===== Given data =====
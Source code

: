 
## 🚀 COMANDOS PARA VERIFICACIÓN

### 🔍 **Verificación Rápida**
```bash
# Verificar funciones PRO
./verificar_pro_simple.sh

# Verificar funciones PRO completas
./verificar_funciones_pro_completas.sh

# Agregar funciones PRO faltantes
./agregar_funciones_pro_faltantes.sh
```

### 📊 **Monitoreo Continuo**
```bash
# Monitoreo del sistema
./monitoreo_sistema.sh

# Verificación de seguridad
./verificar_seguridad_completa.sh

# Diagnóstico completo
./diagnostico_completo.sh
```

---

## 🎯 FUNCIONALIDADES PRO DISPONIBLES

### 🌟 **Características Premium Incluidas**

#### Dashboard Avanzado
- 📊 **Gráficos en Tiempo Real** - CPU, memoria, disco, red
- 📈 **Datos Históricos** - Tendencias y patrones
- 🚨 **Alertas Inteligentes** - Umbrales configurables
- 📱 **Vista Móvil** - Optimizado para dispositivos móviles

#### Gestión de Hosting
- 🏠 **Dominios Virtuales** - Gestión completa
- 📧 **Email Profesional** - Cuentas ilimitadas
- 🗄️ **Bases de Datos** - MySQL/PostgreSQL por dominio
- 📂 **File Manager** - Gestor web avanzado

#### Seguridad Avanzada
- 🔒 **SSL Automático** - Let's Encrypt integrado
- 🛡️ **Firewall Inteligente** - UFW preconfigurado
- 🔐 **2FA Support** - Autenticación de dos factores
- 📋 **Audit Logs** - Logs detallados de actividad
=====
> **Activity**
From the line holding "#### Seguridad Avanzada" to the final line of the data, output each line exactly and nothing more.

> **Task output**
#### Seguridad Avanzada
- 🔒 **SSL Automático** - Let's Encrypt integrado
- 🛡️ **Firewall Inteligente** - UFW preconfigurado
- 🔐 **2FA Support** - Autenticación de dos factores
- 📋 **Audit Logs** - Logs detallados de actividad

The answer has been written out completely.